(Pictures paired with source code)

----------------------------------------

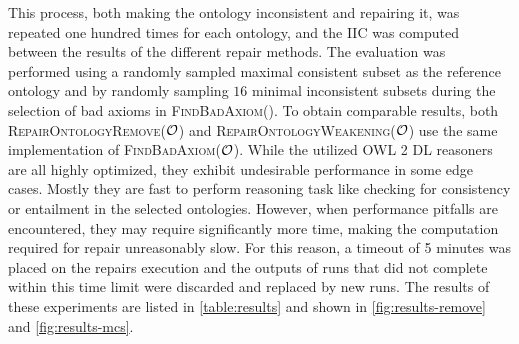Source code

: This process, both making the ontology inconsistent and repairing it, was repeated one hundred times for each ontology, and the IIC was computed between the results of the different repair methods. The evaluation was performed using a randomly sampled maximal consistent subset as the reference ontology and by randomly sampling $16$ minimal inconsistent subsets during the selection of bad axioms in \textsc{FindBadAxiom}(\Omc). To obtain comparable results, both \textsc{RepairOntologyRemove}($\mathcal{O}$) and \textsc{RepairOntologyWeakening}($\mathcal{O}$) use the same implementation of \textsc{FindBadAxiom}($\mathcal{O}$). While the utilized OWL 2 DL reasoners are all highly optimized, they exhibit undesirable performance in some edge cases. Mostly they are fast to perform reasoning task like checking for consistency or entailment in the selected ontologies. However, when performance pitfalls are encountered, they may require significantly more time, making the computation required for repair unreasonably slow. For this reason, a timeout of 5 minutes was placed on the repairs execution and the outputs of runs that did not complete within this time limit were discarded and replaced by new runs. The results of these experiments are listed in \cref{table:results} and shown in \cref{fig:results-remove} and \cref{fig:results-mcs}.

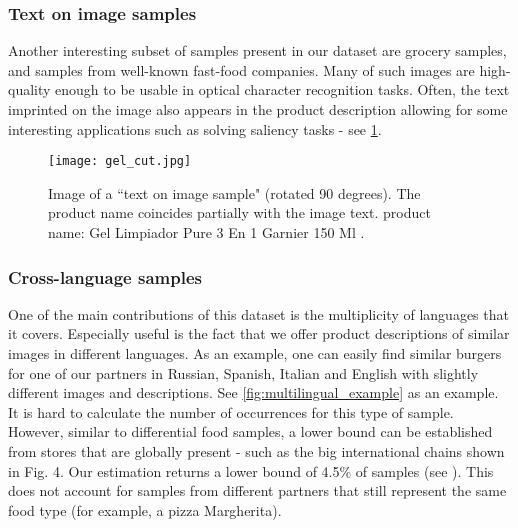 \documentclass[10pt,twocolumn,letterpaper]{article}
\begin{document}
\subsubsection{Text on image samples}
Another interesting subset of samples present in our dataset are grocery samples, and samples from well-known fast-food companies. Many of such images are high-quality enough to be usable in optical character recognition tasks. Often, the text imprinted on the image also appears in the product description allowing for some interesting applications such as solving saliency tasks - see  \cref{fig:example_cleaning}. 

\begin{figure}[ht]
  \centering
    \texttt{[image: gel\_cut.jpg]}
  \caption{Image of a ``text on image sample" (rotated 90 degrees). The product name coincides partially with the image text. product name: Gel Limpiador Pure 3 En 1 Garnier 150 Ml  \label{fig:example_cleaning}.}
\end{figure}
\subsubsection{Cross-language samples}
One of the main contributions of this dataset is the multiplicity of languages that it covers. Especially useful is the fact that we offer product descriptions of similar images in different languages. As an example, one can easily find similar burgers for one of our partners in Russian, Spanish, Italian and English with slightly different images and descriptions. See \cref{fig:multilingual_example} as an example. It is hard to calculate the number of occurrences for this type of sample. However, similar to differential food samples, a lower bound can be established from stores that are globally present - such as the big international chains shown in Fig. 4. Our estimation returns a lower bound of 4.5\% of samples (see \cite{app_2021}). This does not account for samples from different partners that still represent the same food type (for example, a pizza Margherita).
\end{document}
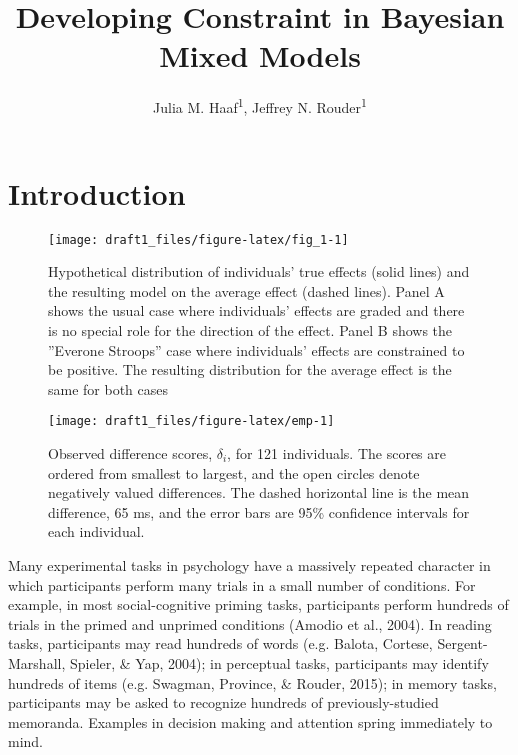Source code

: \documentclass[american,man]{apa6}
\title{Developing Constraint in Bayesian Mixed Models}
\author{
          Julia M. Haaf\textsuperscript{1},
          Jeffrey N. Rouder\textsuperscript{1}  }
\affiliation{
    \vspace{0.5cm}
          \textsuperscript{1} University of Missouri  }
\begin{document}
\maketitle



\section{Introduction}\label{introduction}

\begin{figure}

{\centering \texttt{[image: draft1\_files/figure-latex/fig\_1-1]} 

}

\caption{Hypothetical distribution of individuals' true effects (solid lines) and the resulting model on the average effect (dashed lines).  Panel A shows the usual case where individuals' effects are graded and there is no special role for the direction of the effect.  Panel B shows the ''Everone Stroops'' case where individuals' effects are constrained to be positive.  The resulting distribution for the average effect is the same for both cases}\label{fig:fig_1}
\end{figure}

\begin{figure}

{\centering \texttt{[image: draft1\_files/figure-latex/emp-1]} 

}

\caption{Observed difference scores, $\delta_i$, for 121 individuals. The scores are ordered from smallest to largest, and the open circles denote negatively valued differences.  The dashed horizontal line is the mean difference, 65 ms, and the error bars are 95\% confidence intervals for each individual.}\label{fig:emp}
\end{figure}

Many experimental tasks in psychology have a massively repeated
character in which participants perform many trials in a small number of
conditions. For example, in most social-cognitive priming tasks,
participants perform hundreds of trials in the primed and unprimed
conditions (Amodio et al., 2004). In reading tasks, participants may
read hundreds of words (e.g. Balota, Cortese, Sergent-Marshall, Spieler,
\& Yap, 2004); in perceptual tasks, participants may identify hundreds
of items (e.g. Swagman, Province, \& Rouder, 2015); in memory tasks,
participants may be asked to recognize hundreds of previously-studied
memoranda. Examples in decision making and attention spring immediately
to mind.
\end{document}
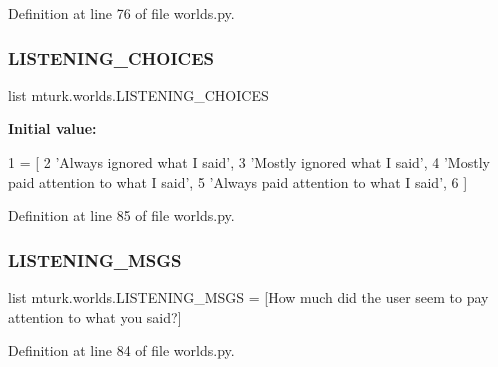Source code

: Definition at line 76 of file worlds.\+py.

\mbox{\label{namespacemturk_1_1worlds_a66c071fb0ea81947607647934f5508de}} 
\subsubsection{\texorpdfstring{L\+I\+S\+T\+E\+N\+I\+N\+G\+\_\+\+C\+H\+O\+I\+C\+ES}{LISTENING\_CHOICES}}
{\footnotesize\ttfamily list mturk.\+worlds.\+L\+I\+S\+T\+E\+N\+I\+N\+G\+\_\+\+C\+H\+O\+I\+C\+ES}

{\bfseries Initial value\+:}
\begin{DoxyCode}
1 =  [
2     \textcolor{stringliteral}{'Always ignored what I said'},
3     \textcolor{stringliteral}{'Mostly ignored what I said'},
4     \textcolor{stringliteral}{'Mostly paid attention to what I said'},
5     \textcolor{stringliteral}{'Always paid attention to what I said'},
6 ]
\end{DoxyCode}


Definition at line 85 of file worlds.\+py.

\mbox{\label{namespacemturk_1_1worlds_a25cc504c121e495b794bc274228260f0}} 
\subsubsection{\texorpdfstring{L\+I\+S\+T\+E\+N\+I\+N\+G\+\_\+\+M\+S\+GS}{LISTENING\_MSGS}}
{\footnotesize\ttfamily list mturk.\+worlds.\+L\+I\+S\+T\+E\+N\+I\+N\+G\+\_\+\+M\+S\+GS = \mbox{[}\textquotesingle{}How much did the user seem to pay attention to what you said?\textquotesingle{}\mbox{]}}



Definition at line 84 of file worlds.\+py.

\mbox{\label{namespacemturk_1_1worlds_a518280763b71ba5d455e81994bb72295}} 
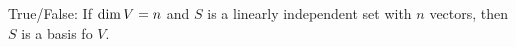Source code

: \documentclass{ximera}
\def\dim{\mathop{\rm dim}}
\begin{document}
           \begin{question} True/False: If $\dim V= n$ and $S$ is a linearly independent set with $n$ vectors, then $S$ is a basis fo $V$.\\
           	
           	\begin{multipleChoice}
           	\end{multipleChoice}
           	
           	\end{question}
  
\end{document}
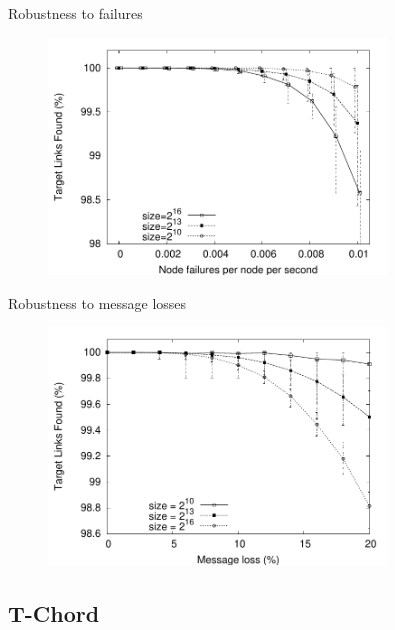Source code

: \begin{frame}{Robustness to failures}
	
\begin{figure}
	\includegraphics[width=0.80\textwidth]{sort-crash}
\end{figure}	
	
\end{frame}

\begin{frame}{Robustness to message losses}
	
\begin{figure}
	\includegraphics[width=0.80\textwidth]{sort-loss-qual}
\end{figure}	
	
\end{frame}

\subsection{T-Chord}

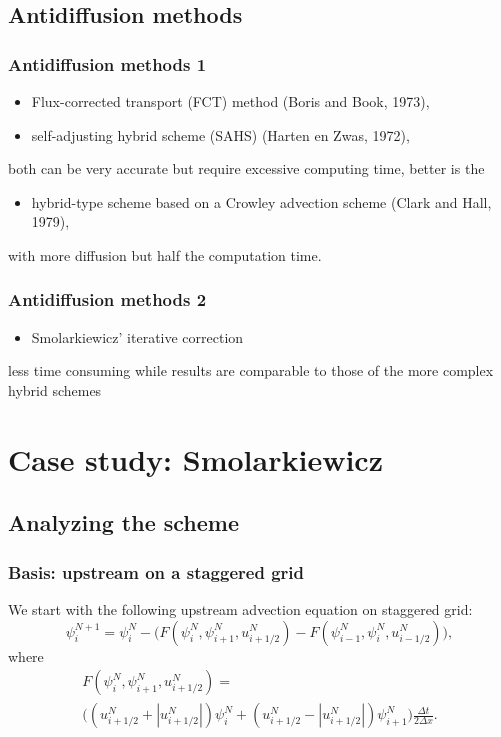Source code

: \documentclass[hyperref={pdfstartview=Fit}]{beamer}
\providecommand{\abs}[1]{\left\lvert#1\right\rvert}
\begin{document}
\subsection{Antidiffusion methods}

\begin{frame}
\frametitle{Antidiffusion methods 1}
\begin{itemize}
\item Flux-corrected transport (FCT) method (Boris and Book, 1973),
\item self-adjusting hybrid scheme (SAHS) (Harten en Zwas, 1972),
\end{itemize}
   both can be very accurate but require excessive computing time, better is the
\begin{itemize}
   \item hybrid-type scheme based on a Crowley advection scheme (Clark and Hall, 1979),
\end{itemize}
   with more diffusion but half the computation time.
\end{frame}

\begin{frame}
\frametitle{Antidiffusion methods 2}
\begin{itemize}
\item Smolarkiewicz' iterative correction
\end{itemize}
   less time consuming while results are comparable to those of the more complex hybrid schemes
\end{frame}

\section{Case study: Smolarkiewicz}
\subsection{Analyzing the scheme}

\begin{frame}
\frametitle{Basis: upstream on a staggered grid}
We start with the following upstream advection equation on staggered grid:
\begin{equation*}
 \psi_i^{N+1} = \psi_i^N - \Big( F \left( \psi_i^N,\psi_{i+1}^N,u_{i+1/2}^N\right)
-F \left( \psi_{i-1}^N,\psi_{i}^N,u_{i-1/2}^N\right) \Big),
\end{equation*}
where
\begin{multline*}
F \left( \psi_i^N,\psi_{i+1}^N,u_{i+1/2}^N\right) =\\
\Big( \left( u_{i+1/2}^N + \abs{u_{i+1/2}^N} \right) \psi_i^N
+ \left( u_{i+1/2}^N - \abs{u_{i+1/2}^N} \right) \psi_{i+1}^N \Big)
\frac{\Delta t}{2 \Delta x}.
\end{multline*}
\end{frame}
\end{document}
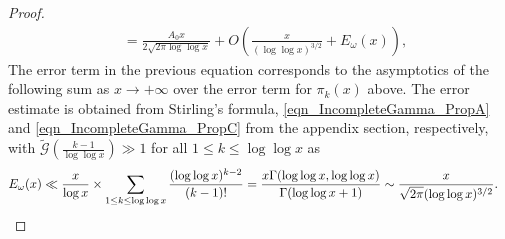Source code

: \documentclass[11pt,reqno,a4letter]{article}
\numberwithin{figure}{section}
\numberwithin{table}{section}
\theoremstyle{plain}
\numberwithin{theorem}{section}
\theoremstyle{definition}
\begin{document}
\begin{proof}
\begin{align*}
     & = \frac{A_0 x}{2\sqrt{2\pi \log\log x}} + 
     O\left(\frac{x}{(\log\log x)^{3/2}} + E_{\omega}(x)\right), 
\end{align*}
The error term in the previous equation corresponds to the asymptotics of the 
following sum as $x \rightarrow +\infty$ over the error term for $\pi_k(x)$ above. 
The error estimate is obtained from Stirling's formula, \eqref{eqn_IncompleteGamma_PropA} and 
\eqref{eqn_IncompleteGamma_PropC} from the appendix section, respectively, with 
$\widetilde{\mathcal{G}}\left(\frac{k-1}{\log\log x}\right) \gg 1$ for all 
$1 \leq k \leq \log\log x$ as
\begin{align*} 
E_{\omega}(x) \ll \frac{x}{\log x} \times \sum_{1 \leq k \leq \log\log x} \frac{(\log\log x)^{k-2}}{(k-1)!} & = 
     \frac{x \Gamma(\log\log x, \log\log x)}{\Gamma(\log\log x + 1)} 
     \sim \frac{x}{\sqrt{2\pi} (\log\log x)^{3/2}}. 
     \qedhere 
\end{align*}
\end{proof}
\end{document}
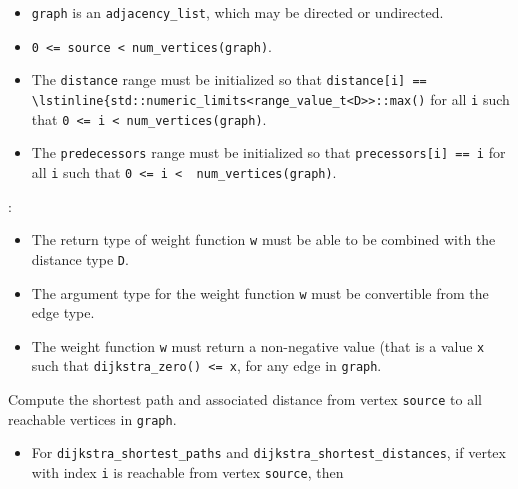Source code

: \begin{itemdescr}
      \pnum\preconditions
            \begin{itemize}
                  \item
                        \lstinline{graph} is an \lstinline{adjacency_list}, which may be directed or
                        undirected.
                  \item
                        \lstinline{0 <= source < num_vertices(graph)}.
                  \item
                        The \lstinline{distance} range must be initialized so that
                        \lstinline{distance[i] == \lstinline{std::numeric_limits<range_value_t<D>>::max()}
                        for all \lstinline{i}
                        such that \lstinline{0 <= i < num_vertices(graph)}.  
                  \item
                        The \lstinline{predecessors} range must be initialized so that
                        \lstinline{precessors[i] == i} for all \lstinline{i} such that
                        \lstinline{0 <= i <  num_vertices(graph)}.
            \end{itemize}
      \pnum\requires:
            \begin{itemize}
                  \item
                        The return type of weight function \lstinline{w} must be able to
                        be combined with the distance type \lstinline{D}.
                  \item
                        The argument type for the weight
                        function \lstinline{w} must be convertible from the edge type.
                  \item
                        The weight function \lstinline{w} must return a non-negative value (that is
                        a value \lstinline{x} such that \lstinline{dijkstra_zero() <= x},
                        for any edge in \lstinline{graph}.
            \end{itemize}
      \pnum\effects
      Compute the shortest path and associated distance from vertex
      \lstinline{source} to all reachable vertices in \lstinline{graph}.
      \pnum\returns
            \begin{itemize}
                  \item
                        For \lstinline{dijkstra_shortest_paths} and \lstinline{dijkstra_shortest_distances},
                        if vertex with index \lstinline{i} is reachable from vertex \lstinline{source}, then

\end{itemize}
\end{itemdescr}
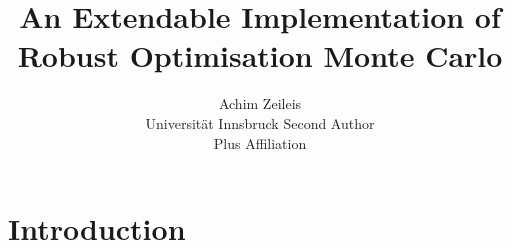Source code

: \documentclass[article]{jss}
\author{Achim Zeileis\\Universit\"at Innsbruck
   \And Second Author\\Plus Affiliation}
\title{An Extendable \proglang{Python} Implementation of Robust Optimisation Monte Carlo}
\begin{document}



\section{Introduction} \label{sec:intro}




\end{document}
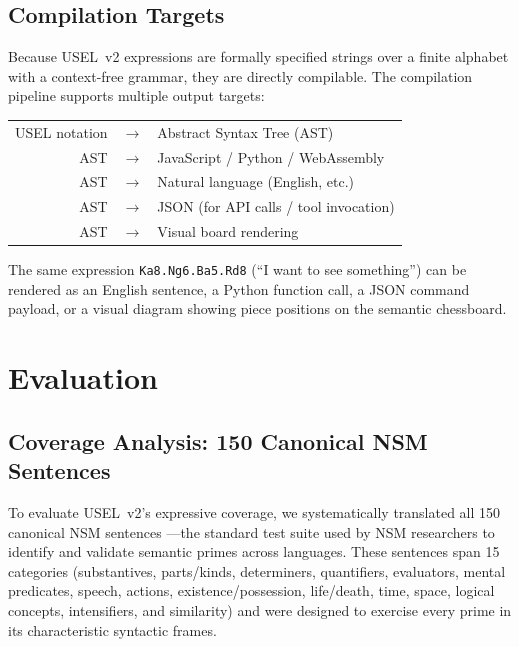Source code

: \documentclass[11pt,a4paper]{article}
\begin{document}
\subsection{Compilation Targets}
\label{sec:compilation}

Because USEL~v2 expressions are formally specified strings over a finite alphabet with a context-free grammar, they are directly compilable. The compilation pipeline supports multiple output targets:

\begin{center}
\begin{tabular}{rcl}
USEL notation & $\rightarrow$ & Abstract Syntax Tree (AST) \\
AST & $\rightarrow$ & JavaScript / Python / WebAssembly \\
AST & $\rightarrow$ & Natural language (English, etc.) \\
AST & $\rightarrow$ & JSON (for API calls / tool invocation) \\
AST & $\rightarrow$ & Visual board rendering \\
\end{tabular}
\end{center}

The same expression \texttt{Ka8.Ng6.Ba5.Rd8} (``I want to see something'') can be rendered as an English sentence, a Python function call, a JSON command payload, or a visual diagram showing piece positions on the semantic chessboard.

\section{Evaluation}
\label{sec:evaluation}

\subsection{Coverage Analysis: 150 Canonical NSM Sentences}
\label{sec:coverage}

To evaluate USEL~v2's expressive coverage, we systematically translated all 150 canonical NSM sentences \citep{goddard2017canonical}---the standard test suite used by NSM researchers to identify and validate semantic primes across languages. These sentences span 15 categories (substantives, parts/kinds, determiners, quantifiers, evaluators, mental predicates, speech, actions, existence/possession, life/death, time, space, logical concepts, intensifiers, and similarity) and were designed to exercise every prime in its characteristic syntactic frames.
\end{document}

----------------------------------------

Exercise requirements: Wherever a line of the records above contains the string "USEL", copy that line out.

The answer:
Because USEL~v2 expressions are formally specified strings over a finite alphabet with a context-free grammar, they are directly compilable. The compilation pipeline supports multiple output targets:
USEL notation & $\rightarrow$ & Abstract Syntax Tree (AST) \\
To evaluate USEL~v2's expressive coverage, we systematically translated all 150 canonical NSM sentences \citep{goddard2017canonical}---the standard test suite used by NSM researchers to identify and validate semantic primes across languages. These sentences span 15 categories (substantives, parts/kinds, determiners, quantifiers, evaluators, mental predicates, speech, actions, existence/possession, life/death, time, space, logical concepts, intensifiers, and similarity) and were designed to exercise every prime in its characteristic syntactic frames.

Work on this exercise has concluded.